The key is to avoid habits that compromise our mobility, because with fibromyalgia, it can be much less forgiving!! When using your cellphone, instead of looking DOWN at the phone, prop it up on something so it is closer to eye level. This will help to avoid what we sometimes call “straight-neck”, commonly occurring from use of cellphones.
Keeping the natural curvature of our neck is important. You know how a pain in the neck can travel and radiate, and we want to avoid activation of trigger points at all cost. I continue to recommend Myotherapy done by MT’s which is hands on trigger point release. This therapy is less invasive and more effective when done properly.
You see, it is imperative that we properly treat the underlying trigger points, not just cover them up, because in the upper back and neck, they will only get worse if not treated. Medications and cover ups cannot accomplish this.
Treating Fibromyalgia Neck Pain
Not knowing the cause of your fibromyalgia neck pain doesn’t mean that you can’t treat it for relief. If you currently use any kind of alternative or non invasive pain relief, that of course can be a good thing, but at the same time, we want to be sure we are not covering up any root causes.
I believe this to be true for most symptoms in fibromyalgia. As always, my goal for everyone is a better quality of life. Let’s also be sure we are not attributing every symptom to fibro so that we don’t miss another condition.
You can also do gentle neck exercises to stretch the muscles and encourage greater flexibility. Some of these stretches may cause minor discomfort at first, but they can bring some relief when used consistently.

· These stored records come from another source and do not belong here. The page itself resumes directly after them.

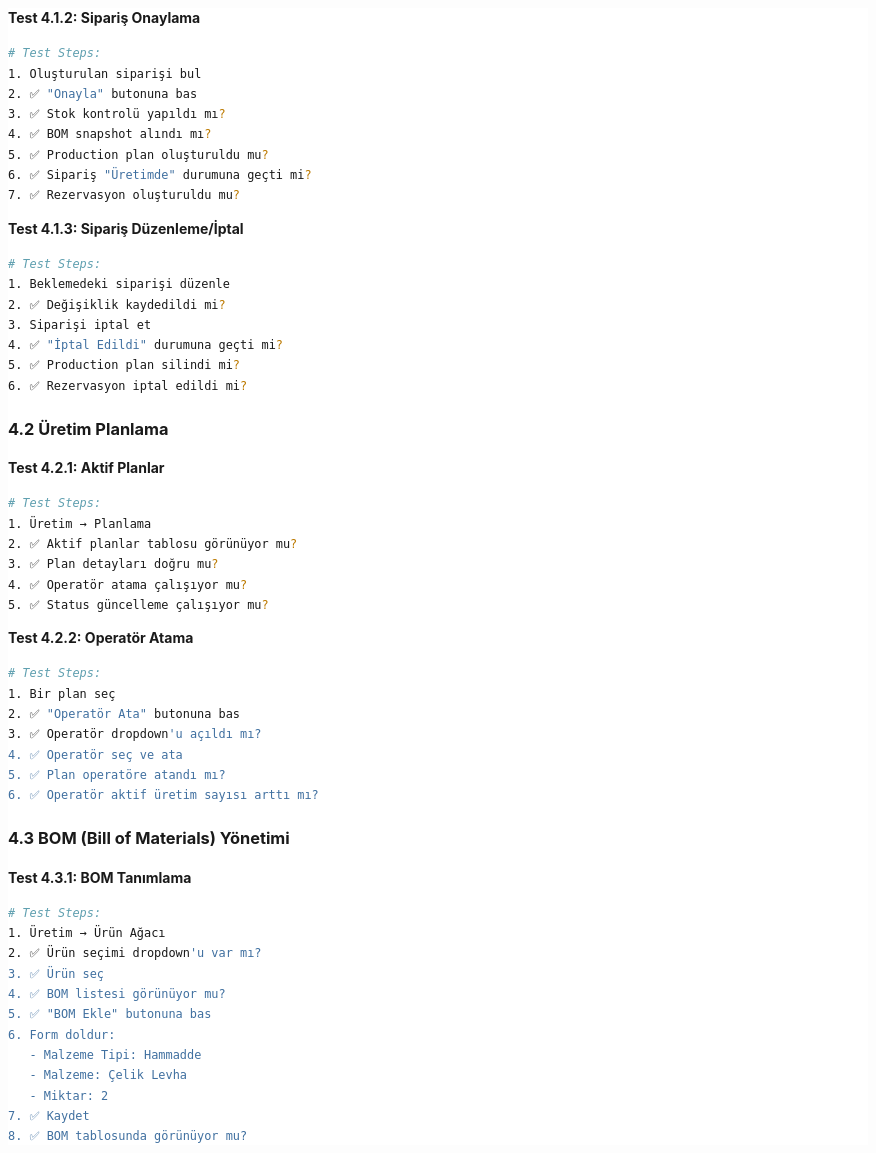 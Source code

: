 **Test 4.1.2: Sipariş Onaylama**
```bash
# Test Steps:
1. Oluşturulan siparişi bul
2. ✅ "Onayla" butonuna bas
3. ✅ Stok kontrolü yapıldı mı?
4. ✅ BOM snapshot alındı mı?
5. ✅ Production plan oluşturuldu mu?
6. ✅ Sipariş "Üretimde" durumuna geçti mi?
7. ✅ Rezervasyon oluşturuldu mu?
```

**Test 4.1.3: Sipariş Düzenleme/İptal**
```bash
# Test Steps:
1. Beklemedeki siparişi düzenle
2. ✅ Değişiklik kaydedildi mi?
3. Siparişi iptal et
4. ✅ "İptal Edildi" durumuna geçti mi?
5. ✅ Production plan silindi mi?
6. ✅ Rezervasyon iptal edildi mi?
```

### 4.2 Üretim Planlama

**Test 4.2.1: Aktif Planlar**
```bash
# Test Steps:
1. Üretim → Planlama
2. ✅ Aktif planlar tablosu görünüyor mu?
3. ✅ Plan detayları doğru mu?
4. ✅ Operatör atama çalışıyor mu?
5. ✅ Status güncelleme çalışıyor mu?
```

**Test 4.2.2: Operatör Atama**
```bash
# Test Steps:
1. Bir plan seç
2. ✅ "Operatör Ata" butonuna bas
3. ✅ Operatör dropdown'u açıldı mı?
4. ✅ Operatör seç ve ata
5. ✅ Plan operatöre atandı mı?
6. ✅ Operatör aktif üretim sayısı arttı mı?
```

### 4.3 BOM (Bill of Materials) Yönetimi

**Test 4.3.1: BOM Tanımlama**
```bash
# Test Steps:
1. Üretim → Ürün Ağacı
2. ✅ Ürün seçimi dropdown'u var mı?
3. ✅ Ürün seç
4. ✅ BOM listesi görünüyor mu?
5. ✅ "BOM Ekle" butonuna bas
6. Form doldur:
   - Malzeme Tipi: Hammadde
   - Malzeme: Çelik Levha
   - Miktar: 2
7. ✅ Kaydet
8. ✅ BOM tablosunda görünüyor mu?
```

Simply turning your head from one side to the other and holding the position for a few seconds on each side may help. You can also use body resistance to lightly strengthen the upper neck muscles. Hold one palm against your forehead while pushing your head forward and concentrating on the back of your neck and hand resisting one another.
Also follow on the fitness page, Fibro Fit People, (video section) where I address the neck and other common areas with simple and effective exercises developed for fibromyalgia. You will see where I wear a soft neck support even when performing some upper body exercises, simply to protect the neck.

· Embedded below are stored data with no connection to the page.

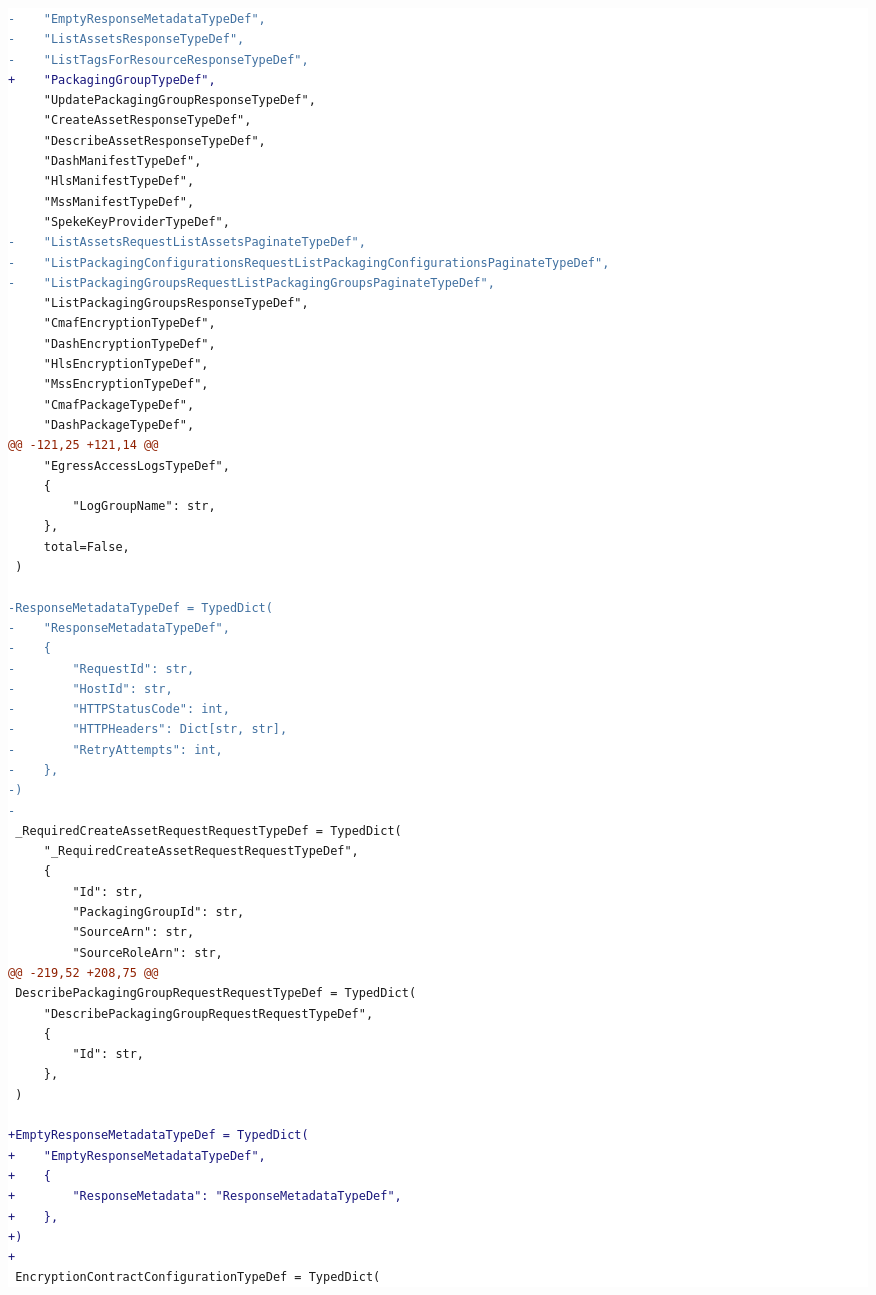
 ```diff
-    "EmptyResponseMetadataTypeDef",
-    "ListAssetsResponseTypeDef",
-    "ListTagsForResourceResponseTypeDef",
+    "PackagingGroupTypeDef",
     "UpdatePackagingGroupResponseTypeDef",
     "CreateAssetResponseTypeDef",
     "DescribeAssetResponseTypeDef",
     "DashManifestTypeDef",
     "HlsManifestTypeDef",
     "MssManifestTypeDef",
     "SpekeKeyProviderTypeDef",
-    "ListAssetsRequestListAssetsPaginateTypeDef",
-    "ListPackagingConfigurationsRequestListPackagingConfigurationsPaginateTypeDef",
-    "ListPackagingGroupsRequestListPackagingGroupsPaginateTypeDef",
     "ListPackagingGroupsResponseTypeDef",
     "CmafEncryptionTypeDef",
     "DashEncryptionTypeDef",
     "HlsEncryptionTypeDef",
     "MssEncryptionTypeDef",
     "CmafPackageTypeDef",
     "DashPackageTypeDef",
@@ -121,25 +121,14 @@
     "EgressAccessLogsTypeDef",
     {
         "LogGroupName": str,
     },
     total=False,
 )
 
-ResponseMetadataTypeDef = TypedDict(
-    "ResponseMetadataTypeDef",
-    {
-        "RequestId": str,
-        "HostId": str,
-        "HTTPStatusCode": int,
-        "HTTPHeaders": Dict[str, str],
-        "RetryAttempts": int,
-    },
-)
-
 _RequiredCreateAssetRequestRequestTypeDef = TypedDict(
     "_RequiredCreateAssetRequestRequestTypeDef",
     {
         "Id": str,
         "PackagingGroupId": str,
         "SourceArn": str,
         "SourceRoleArn": str,
@@ -219,52 +208,75 @@
 DescribePackagingGroupRequestRequestTypeDef = TypedDict(
     "DescribePackagingGroupRequestRequestTypeDef",
     {
         "Id": str,
     },
 )
 
+EmptyResponseMetadataTypeDef = TypedDict(
+    "EmptyResponseMetadataTypeDef",
+    {
+        "ResponseMetadata": "ResponseMetadataTypeDef",
+    },
+)
+
 EncryptionContractConfigurationTypeDef = TypedDict(
```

I recommend using hot or cold compresses on your neck. You may try rotating between ice and the heat to help increase circulation which can in turn, reduce pain levels. Even just a warm cloth around the neck can feel soothing, especially before bed.
Moving, Positioning, Resting
The worst thing that you can do for a painful or stiff neck is rest in one position for a long time. Maybe you’re scared to move your neck because you don’t want the pain to worsen, but the lack of movement is likely to create more stiffness which leads to more pain when you do have to move. You don’t want to jerk your head around, but you do need to keep your neck in motion throughout the day.

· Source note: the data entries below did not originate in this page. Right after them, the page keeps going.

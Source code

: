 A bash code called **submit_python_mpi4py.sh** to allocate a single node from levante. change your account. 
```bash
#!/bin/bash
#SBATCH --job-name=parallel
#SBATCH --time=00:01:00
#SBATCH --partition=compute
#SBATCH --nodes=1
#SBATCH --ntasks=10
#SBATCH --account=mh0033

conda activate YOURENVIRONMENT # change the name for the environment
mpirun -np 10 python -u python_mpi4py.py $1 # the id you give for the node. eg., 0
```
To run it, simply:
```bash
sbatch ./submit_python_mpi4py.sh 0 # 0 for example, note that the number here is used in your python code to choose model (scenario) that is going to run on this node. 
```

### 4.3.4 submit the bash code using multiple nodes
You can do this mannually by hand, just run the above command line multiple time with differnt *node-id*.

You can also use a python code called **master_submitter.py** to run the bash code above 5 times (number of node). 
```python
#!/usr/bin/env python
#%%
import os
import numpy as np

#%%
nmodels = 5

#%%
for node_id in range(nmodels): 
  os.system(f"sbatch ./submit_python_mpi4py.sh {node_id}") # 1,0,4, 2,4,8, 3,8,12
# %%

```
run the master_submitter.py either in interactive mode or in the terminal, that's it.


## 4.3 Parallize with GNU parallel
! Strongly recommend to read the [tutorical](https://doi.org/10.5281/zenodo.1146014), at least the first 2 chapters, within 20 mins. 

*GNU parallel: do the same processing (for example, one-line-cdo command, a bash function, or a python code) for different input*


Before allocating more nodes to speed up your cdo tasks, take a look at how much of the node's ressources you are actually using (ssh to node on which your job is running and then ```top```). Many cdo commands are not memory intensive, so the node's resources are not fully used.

I find that propping one’s head on the side of the couch is one of the worst positions for someone with fibromyalgia. Avoid lying or sitting on a couch too long, as they are not made to properly support the body.
Fibromyalgia neck pain is debilitating in some cases, especially when it comes with headaches and pain in other areas of the body. It is all too easy to activate a latent trigger point around the upper back, neck and shoulders. If you do, please know that it might take a few days of self care to calm those trigger points and tender areas. This is just an especially vulnerable area.
I say it often as a reminder to accept and protect your body. Do not worry if your way of relaxing might be lying down where someone without fibromyalgia may find sitting is a nice way to relax. The point is to protect the body as needed while avoiding positions that will easily aggravate pain.